Dataset entries
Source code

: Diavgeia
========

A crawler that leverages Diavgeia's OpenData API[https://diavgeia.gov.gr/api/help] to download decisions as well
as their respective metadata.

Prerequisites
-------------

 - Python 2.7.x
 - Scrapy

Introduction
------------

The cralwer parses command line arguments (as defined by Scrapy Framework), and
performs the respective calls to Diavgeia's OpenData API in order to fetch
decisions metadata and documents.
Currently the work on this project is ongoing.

* WHAT YOU NEED TO DO:
Show each line in the entries that holds the string "metadata".

* TASK RESPONSE:
as their respective metadata.
decisions metadata and documents.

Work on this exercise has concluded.